Running Is a Kind of Dreaming
Page 6
I put the candy packets in my pockets. The candy made the pockets stick out, so I put the candy in my boots. I went home. As I walked through the front door into the kitchen, the candy made a crunching sound. Step, crunch, step, crunch. I put the milk on the counter. I handed the margarine and change to Mummy and turned to go upstairs. “What’s inside your boots?” she said.
“Nothing,” I said. “I don’t believe you,” she said. “Take off your boots.” I took them off. The candy tumbled onto the floor. “Go to your room,” she said. I went upstairs and lay on the bed and burst into sobs.
An eternity passed. I’m bad. Evil. A liar and a glutton and a thief. I cried until my eyes stopped making tears and then I kept on crying. More time passed. I deserve to be here as long as Mummy wants me to. The lonely torture of abandonment coursed through every cell in my little mind and body, until at last my mother decided my punishment had ended and responded to my cry. “Are you crying because you’re sorry,” she said, entering the room, “or because I found you out?” It was like a riddle. I didn’t know what to say. “Because I’m sorry,” I said. She nodded and left the room.
And then there was the time I was so bad Mummy turned into a ghost. One night I was in the bathtub with Sebastian when I had an idea to play a trick on Mummy. “I’ll go underwater and close my eyes and hold my breath and make myself lie still,” I said. “Then when Mummy comes in and asks you what happened, you tell her that I’m dead.” “Okay,” said Sebastian. Mummy came into the bathroom. She saw me lying totally still underwater. I heard Sebastian say the words I had told him to say.

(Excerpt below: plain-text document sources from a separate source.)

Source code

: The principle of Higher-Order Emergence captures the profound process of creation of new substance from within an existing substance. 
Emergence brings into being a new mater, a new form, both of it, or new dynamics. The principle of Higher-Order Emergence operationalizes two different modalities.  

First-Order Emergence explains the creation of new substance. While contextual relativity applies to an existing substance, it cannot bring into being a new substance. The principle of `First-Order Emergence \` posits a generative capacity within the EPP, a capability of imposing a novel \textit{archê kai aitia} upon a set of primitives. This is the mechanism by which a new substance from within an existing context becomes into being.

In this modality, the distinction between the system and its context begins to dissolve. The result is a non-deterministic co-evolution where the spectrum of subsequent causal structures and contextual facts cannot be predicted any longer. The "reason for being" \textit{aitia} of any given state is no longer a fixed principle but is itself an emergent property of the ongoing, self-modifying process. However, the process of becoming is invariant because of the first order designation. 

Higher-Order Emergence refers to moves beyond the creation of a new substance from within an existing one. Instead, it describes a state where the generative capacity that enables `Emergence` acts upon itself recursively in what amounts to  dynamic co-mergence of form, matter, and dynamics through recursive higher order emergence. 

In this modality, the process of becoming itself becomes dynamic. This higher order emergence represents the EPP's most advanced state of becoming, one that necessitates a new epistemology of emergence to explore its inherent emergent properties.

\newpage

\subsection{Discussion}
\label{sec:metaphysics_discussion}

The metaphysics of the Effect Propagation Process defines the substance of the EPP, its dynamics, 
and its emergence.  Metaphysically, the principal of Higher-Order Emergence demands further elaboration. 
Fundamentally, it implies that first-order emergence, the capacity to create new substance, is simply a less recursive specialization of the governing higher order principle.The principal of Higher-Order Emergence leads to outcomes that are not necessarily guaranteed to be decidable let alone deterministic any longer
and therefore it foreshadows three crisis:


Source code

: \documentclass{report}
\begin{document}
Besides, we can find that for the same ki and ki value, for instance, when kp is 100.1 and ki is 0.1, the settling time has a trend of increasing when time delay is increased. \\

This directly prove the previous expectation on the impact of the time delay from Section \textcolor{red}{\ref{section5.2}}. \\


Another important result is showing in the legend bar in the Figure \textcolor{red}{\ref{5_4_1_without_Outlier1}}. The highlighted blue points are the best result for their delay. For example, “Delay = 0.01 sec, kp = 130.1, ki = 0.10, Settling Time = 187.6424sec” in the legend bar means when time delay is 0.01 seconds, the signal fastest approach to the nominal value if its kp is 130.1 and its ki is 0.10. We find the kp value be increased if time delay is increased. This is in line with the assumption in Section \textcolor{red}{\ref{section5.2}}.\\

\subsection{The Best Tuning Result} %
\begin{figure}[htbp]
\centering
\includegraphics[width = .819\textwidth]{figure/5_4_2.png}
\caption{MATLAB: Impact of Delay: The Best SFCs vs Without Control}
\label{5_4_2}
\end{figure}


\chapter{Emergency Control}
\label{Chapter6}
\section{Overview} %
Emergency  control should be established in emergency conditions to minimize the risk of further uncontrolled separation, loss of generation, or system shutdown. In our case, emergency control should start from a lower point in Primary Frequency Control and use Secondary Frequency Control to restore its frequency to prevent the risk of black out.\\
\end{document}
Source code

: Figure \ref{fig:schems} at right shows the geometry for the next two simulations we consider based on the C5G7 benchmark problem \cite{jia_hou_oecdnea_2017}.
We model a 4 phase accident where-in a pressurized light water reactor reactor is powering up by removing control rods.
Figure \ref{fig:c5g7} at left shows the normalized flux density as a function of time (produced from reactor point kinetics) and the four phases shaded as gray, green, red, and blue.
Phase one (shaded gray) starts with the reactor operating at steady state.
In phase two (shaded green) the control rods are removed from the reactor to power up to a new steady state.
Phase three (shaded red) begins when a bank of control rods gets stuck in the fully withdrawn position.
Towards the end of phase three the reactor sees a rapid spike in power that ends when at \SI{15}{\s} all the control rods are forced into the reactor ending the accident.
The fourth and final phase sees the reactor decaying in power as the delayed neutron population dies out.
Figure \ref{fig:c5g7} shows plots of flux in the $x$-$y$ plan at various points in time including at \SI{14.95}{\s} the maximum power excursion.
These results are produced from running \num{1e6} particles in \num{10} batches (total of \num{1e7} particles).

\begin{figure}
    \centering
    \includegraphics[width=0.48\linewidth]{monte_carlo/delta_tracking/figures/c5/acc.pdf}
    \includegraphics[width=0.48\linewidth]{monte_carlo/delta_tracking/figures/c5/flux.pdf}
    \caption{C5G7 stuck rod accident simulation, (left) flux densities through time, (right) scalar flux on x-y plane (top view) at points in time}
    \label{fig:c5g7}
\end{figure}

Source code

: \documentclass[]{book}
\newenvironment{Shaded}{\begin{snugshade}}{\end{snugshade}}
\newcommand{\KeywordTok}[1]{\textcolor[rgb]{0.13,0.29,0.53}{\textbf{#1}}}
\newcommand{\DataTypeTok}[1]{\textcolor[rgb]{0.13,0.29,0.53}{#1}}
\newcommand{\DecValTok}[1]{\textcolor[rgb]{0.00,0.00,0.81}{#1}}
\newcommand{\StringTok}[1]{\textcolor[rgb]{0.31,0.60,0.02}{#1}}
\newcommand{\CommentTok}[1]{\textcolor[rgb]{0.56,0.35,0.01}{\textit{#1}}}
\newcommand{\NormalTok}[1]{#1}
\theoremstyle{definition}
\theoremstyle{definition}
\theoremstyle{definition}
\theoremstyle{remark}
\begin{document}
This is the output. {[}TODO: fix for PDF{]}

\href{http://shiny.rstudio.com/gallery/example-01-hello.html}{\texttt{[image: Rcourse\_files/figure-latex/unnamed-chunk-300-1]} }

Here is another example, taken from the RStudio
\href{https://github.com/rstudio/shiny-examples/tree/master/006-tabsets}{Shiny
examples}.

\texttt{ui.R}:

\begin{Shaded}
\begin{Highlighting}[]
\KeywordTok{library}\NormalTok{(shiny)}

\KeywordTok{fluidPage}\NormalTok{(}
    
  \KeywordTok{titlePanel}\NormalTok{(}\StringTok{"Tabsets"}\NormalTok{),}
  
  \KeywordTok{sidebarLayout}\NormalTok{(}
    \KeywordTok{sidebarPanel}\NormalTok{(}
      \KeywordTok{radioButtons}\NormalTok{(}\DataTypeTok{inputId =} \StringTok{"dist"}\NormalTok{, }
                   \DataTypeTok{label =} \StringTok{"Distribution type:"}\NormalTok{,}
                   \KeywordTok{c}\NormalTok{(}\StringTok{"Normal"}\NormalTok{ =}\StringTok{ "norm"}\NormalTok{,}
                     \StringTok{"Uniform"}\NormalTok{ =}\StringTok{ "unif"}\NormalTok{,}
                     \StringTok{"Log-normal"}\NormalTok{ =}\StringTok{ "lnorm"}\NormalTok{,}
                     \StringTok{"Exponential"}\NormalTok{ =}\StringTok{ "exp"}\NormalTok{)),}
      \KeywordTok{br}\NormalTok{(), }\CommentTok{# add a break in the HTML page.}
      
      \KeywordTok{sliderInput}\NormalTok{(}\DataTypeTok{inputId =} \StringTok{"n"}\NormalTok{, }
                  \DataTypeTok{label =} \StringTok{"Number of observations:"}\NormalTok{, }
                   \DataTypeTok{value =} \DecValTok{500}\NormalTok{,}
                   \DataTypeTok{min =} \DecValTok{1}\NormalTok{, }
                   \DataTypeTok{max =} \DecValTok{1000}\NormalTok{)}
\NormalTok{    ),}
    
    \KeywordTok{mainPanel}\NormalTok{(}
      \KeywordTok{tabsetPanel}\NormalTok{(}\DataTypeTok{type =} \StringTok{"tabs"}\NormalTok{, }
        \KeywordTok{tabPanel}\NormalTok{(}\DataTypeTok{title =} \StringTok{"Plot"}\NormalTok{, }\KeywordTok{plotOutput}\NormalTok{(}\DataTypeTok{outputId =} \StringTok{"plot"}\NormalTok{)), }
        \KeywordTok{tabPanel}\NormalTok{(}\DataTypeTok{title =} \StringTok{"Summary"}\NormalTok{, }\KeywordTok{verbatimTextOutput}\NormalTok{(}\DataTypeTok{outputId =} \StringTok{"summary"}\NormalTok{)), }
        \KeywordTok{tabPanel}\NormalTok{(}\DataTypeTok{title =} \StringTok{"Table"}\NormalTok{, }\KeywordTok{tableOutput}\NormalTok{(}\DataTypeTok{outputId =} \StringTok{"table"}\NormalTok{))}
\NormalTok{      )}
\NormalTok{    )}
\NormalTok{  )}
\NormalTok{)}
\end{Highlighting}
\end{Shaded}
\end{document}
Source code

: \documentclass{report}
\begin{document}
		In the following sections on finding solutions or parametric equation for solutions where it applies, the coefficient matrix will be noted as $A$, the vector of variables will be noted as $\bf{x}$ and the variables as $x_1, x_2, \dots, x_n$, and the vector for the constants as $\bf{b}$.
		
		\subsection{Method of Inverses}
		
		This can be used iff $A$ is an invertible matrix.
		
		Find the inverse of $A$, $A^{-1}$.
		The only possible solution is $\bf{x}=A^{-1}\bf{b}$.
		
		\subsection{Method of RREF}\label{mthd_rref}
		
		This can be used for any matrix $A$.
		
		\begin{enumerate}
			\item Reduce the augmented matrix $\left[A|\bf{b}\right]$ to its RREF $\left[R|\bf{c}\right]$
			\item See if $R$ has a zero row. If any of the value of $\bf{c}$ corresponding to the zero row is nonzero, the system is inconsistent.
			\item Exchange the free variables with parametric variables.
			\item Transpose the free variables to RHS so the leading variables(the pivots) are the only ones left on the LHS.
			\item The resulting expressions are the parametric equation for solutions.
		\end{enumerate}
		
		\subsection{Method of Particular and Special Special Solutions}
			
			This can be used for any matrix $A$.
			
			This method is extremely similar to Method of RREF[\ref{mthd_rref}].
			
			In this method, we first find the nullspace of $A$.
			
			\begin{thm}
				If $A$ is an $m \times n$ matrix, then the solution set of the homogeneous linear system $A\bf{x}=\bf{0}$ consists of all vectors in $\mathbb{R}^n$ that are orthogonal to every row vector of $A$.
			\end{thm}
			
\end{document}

The next thing I knew, Mummy was picking me up out of the tub and holding me under one arm and dragging me out of the bathroom and down the hall toward the top of the stairs. “Mummy, I’m okay!” I said. But she didn’t hear me. Didn’t even notice I was there. This horrid feeling came over me like I was stuck inside a bad dream but couldn’t wake up. I tried to wriggle out of Mummy’s grasp. She held on tight. I could see she had this weird frozen look on her face. She kept repeating Daddy’s name in this low, scary ghost voice: “Joseph . . . Joseph . . . Joseph . . .” I saw Mummy again just before I went to bed. She was sitting by herself in the dining room. She had her head in her hands. I went up next to her. “Sorry,” I said. She was silent. I went upstairs. I knelt by my bed. I said three Our Fathers and two Hail Marys and I told Jesus I was sorry for being bad. “I promise to be a good boy,” I said. “I’ll never be bad again.”
I knew that something weird had happened the night when Mummy turned into a ghost. It felt like she disappeared. Or I disappeared. Or both of us. She was always disappearing. I didn’t know why. I didn’t like to think about it. Once when I was very little I was sitting in our van. I was looking through the window at the row of houses. Mummy had gone into one of them. I didn’t know why. I waited and waited and waited, and I needed to go number two, but still there was no sign of her, and I didn’t know what I was supposed to do, and I cried and yelled until I couldn’t hold it anymore. Then Mummy came back and drove home and took me upstairs, and I stood in the tub while she washed all the poo off my legs.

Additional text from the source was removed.